## Data listing:
* * *
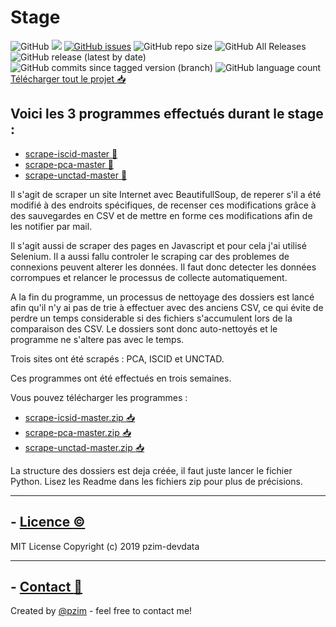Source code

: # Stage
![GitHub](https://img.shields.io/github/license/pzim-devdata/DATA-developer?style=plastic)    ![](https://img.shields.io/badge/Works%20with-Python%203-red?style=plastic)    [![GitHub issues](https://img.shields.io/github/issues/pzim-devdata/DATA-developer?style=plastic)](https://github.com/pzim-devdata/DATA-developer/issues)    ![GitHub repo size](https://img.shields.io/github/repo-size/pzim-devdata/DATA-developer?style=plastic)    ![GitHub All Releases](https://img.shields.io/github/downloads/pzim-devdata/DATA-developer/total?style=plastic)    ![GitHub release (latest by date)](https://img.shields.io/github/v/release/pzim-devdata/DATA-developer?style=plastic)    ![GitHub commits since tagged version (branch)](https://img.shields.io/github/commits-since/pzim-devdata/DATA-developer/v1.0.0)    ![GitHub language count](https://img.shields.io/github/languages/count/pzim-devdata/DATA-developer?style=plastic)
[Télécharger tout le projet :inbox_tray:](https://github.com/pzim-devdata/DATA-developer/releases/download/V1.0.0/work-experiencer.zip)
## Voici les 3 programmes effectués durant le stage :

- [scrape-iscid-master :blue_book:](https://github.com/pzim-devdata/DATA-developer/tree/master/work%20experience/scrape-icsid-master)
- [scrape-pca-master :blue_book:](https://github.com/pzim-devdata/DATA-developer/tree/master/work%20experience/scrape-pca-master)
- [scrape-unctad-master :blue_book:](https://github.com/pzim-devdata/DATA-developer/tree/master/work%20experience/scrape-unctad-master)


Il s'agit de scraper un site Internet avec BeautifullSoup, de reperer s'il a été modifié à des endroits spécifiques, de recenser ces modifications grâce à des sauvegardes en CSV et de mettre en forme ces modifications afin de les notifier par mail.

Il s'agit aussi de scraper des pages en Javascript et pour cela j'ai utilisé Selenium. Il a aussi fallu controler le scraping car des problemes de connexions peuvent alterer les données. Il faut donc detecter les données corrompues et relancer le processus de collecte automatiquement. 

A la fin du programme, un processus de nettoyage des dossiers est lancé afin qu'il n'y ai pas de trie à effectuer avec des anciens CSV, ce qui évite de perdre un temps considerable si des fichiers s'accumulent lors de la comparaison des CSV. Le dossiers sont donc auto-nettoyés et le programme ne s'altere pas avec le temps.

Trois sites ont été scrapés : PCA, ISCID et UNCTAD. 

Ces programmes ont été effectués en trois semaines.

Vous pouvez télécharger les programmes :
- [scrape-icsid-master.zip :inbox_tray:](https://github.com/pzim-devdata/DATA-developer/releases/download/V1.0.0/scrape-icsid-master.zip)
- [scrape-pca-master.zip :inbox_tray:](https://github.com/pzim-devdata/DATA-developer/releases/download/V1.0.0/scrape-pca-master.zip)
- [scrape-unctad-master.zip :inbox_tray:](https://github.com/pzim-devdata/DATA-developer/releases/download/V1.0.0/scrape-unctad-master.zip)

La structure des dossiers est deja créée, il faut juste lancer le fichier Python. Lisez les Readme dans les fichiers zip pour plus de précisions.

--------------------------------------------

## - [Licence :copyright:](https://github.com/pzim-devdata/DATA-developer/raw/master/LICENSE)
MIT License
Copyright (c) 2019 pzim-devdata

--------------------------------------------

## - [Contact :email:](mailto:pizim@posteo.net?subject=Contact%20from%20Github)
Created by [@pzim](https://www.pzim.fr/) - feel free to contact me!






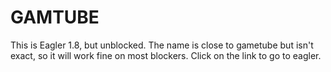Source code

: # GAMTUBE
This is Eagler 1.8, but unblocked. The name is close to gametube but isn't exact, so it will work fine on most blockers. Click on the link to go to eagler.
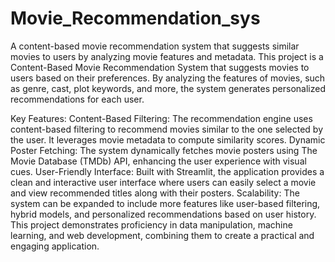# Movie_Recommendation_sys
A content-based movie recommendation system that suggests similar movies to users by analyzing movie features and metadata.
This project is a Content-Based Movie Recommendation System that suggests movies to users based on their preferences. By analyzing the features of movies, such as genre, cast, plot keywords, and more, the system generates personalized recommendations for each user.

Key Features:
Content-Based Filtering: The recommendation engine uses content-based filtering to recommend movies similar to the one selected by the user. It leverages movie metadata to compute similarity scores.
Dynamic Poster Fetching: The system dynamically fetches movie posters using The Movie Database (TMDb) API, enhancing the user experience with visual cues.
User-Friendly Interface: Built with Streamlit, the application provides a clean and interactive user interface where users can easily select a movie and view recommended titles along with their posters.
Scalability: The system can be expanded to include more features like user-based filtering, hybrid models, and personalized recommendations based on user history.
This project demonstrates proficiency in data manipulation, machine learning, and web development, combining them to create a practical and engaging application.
* * *
## Task prompt:
Leave out the pictures and output the rest of the material exactly as written.

## Your solution:
Source code

: # Stage
![GitHub](https://img.shields.io/github/license/pzim-devdata/DATA-developer?style=plastic)    ![](https://img.shields.io/badge/Works%20with-Python%203-red?style=plastic)    [![GitHub issues](https://img.shields.io/github/issues/pzim-devdata/DATA-developer?style=plastic)](https://github.com/pzim-devdata/DATA-developer/issues)    ![GitHub repo size](https://img.shields.io/github/repo-size/pzim-devdata/DATA-developer?style=plastic)    ![GitHub All Releases](https://img.shields.io/github/downloads/pzim-devdata/DATA-developer/total?style=plastic)    ![GitHub release (latest by date)](https://img.shields.io/github/v/release/pzim-devdata/DATA-developer?style=plastic)    ![GitHub commits since tagged version (branch)](https://img.shields.io/github/commits-since/pzim-devdata/DATA-developer/v1.0.0)    ![GitHub language count](https://img.shields.io/github/languages/count/pzim-devdata/DATA-developer?style=plastic)
[Télécharger tout le projet :inbox_tray:](https://github.com/pzim-devdata/DATA-developer/releases/download/V1.0.0/work-experiencer.zip)
## Voici les 3 programmes effectués durant le stage :

- [scrape-iscid-master :blue_book:](https://github.com/pzim-devdata/DATA-developer/tree/master/work%20experience/scrape-icsid-master)
- [scrape-pca-master :blue_book:](https://github.com/pzim-devdata/DATA-developer/tree/master/work%20experience/scrape-pca-master)
- [scrape-unctad-master :blue_book:](https://github.com/pzim-devdata/DATA-developer/tree/master/work%20experience/scrape-unctad-master)


Il s'agit de scraper un site Internet avec BeautifullSoup, de reperer s'il a été modifié à des endroits spécifiques, de recenser ces modifications grâce à des sauvegardes en CSV et de mettre en forme ces modifications afin de les notifier par mail.

Il s'agit aussi de scraper des pages en Javascript et pour cela j'ai utilisé Selenium. Il a aussi fallu controler le scraping car des problemes de connexions peuvent alterer les données. Il faut donc detecter les données corrompues et relancer le processus de collecte automatiquement. 

A la fin du programme, un processus de nettoyage des dossiers est lancé afin qu'il n'y ai pas de trie à effectuer avec des anciens CSV, ce qui évite de perdre un temps considerable si des fichiers s'accumulent lors de la comparaison des CSV. Le dossiers sont donc auto-nettoyés et le programme ne s'altere pas avec le temps.

Trois sites ont été scrapés : PCA, ISCID et UNCTAD. 

Ces programmes ont été effectués en trois semaines.

Vous pouvez télécharger les programmes :
- [scrape-icsid-master.zip :inbox_tray:](https://github.com/pzim-devdata/DATA-developer/releases/download/V1.0.0/scrape-icsid-master.zip)
- [scrape-pca-master.zip :inbox_tray:](https://github.com/pzim-devdata/DATA-developer/releases/download/V1.0.0/scrape-pca-master.zip)
- [scrape-unctad-master.zip :inbox_tray:](https://github.com/pzim-devdata/DATA-developer/releases/download/V1.0.0/scrape-unctad-master.zip)

La structure des dossiers est deja créée, il faut juste lancer le fichier Python. Lisez les Readme dans les fichiers zip pour plus de précisions.

--------------------------------------------

## - [Licence :copyright:](https://github.com/pzim-devdata/DATA-developer/raw/master/LICENSE)
MIT License
Copyright (c) 2019 pzim-devdata

--------------------------------------------

## - [Contact :email:](mailto:pizim@posteo.net?subject=Contact%20from%20Github)
Created by [@pzim](https://www.pzim.fr/) - feel free to contact me!






Source code

: # GAMTUBE
This is Eagler 1.8, but unblocked. The name is close to gametube but isn't exact, so it will work fine on most blockers. Click on the link to go to eagler.
# Movie_Recommendation_sys
A content-based movie recommendation system that suggests similar movies to users by analyzing movie features and metadata.
This project is a Content-Based Movie Recommendation System that suggests movies to users based on their preferences. By analyzing the features of movies, such as genre, cast, plot keywords, and more, the system generates personalized recommendations for each user.

Key Features:
Content-Based Filtering: The recommendation engine uses content-based filtering to recommend movies similar to the one selected by the user. It leverages movie metadata to compute similarity scores.
Dynamic Poster Fetching: The system dynamically fetches movie posters using The Movie Database (TMDb) API, enhancing the user experience with visual cues.
User-Friendly Interface: Built with Streamlit, the application provides a clean and interactive user interface where users can easily select a movie and view recommended titles along with their posters.
Scalability: The system can be expanded to include more features like user-based filtering, hybrid models, and personalized recommendations based on user history.
This project demonstrates proficiency in data manipulation, machine learning, and web development, combining them to create a practical and engaging application.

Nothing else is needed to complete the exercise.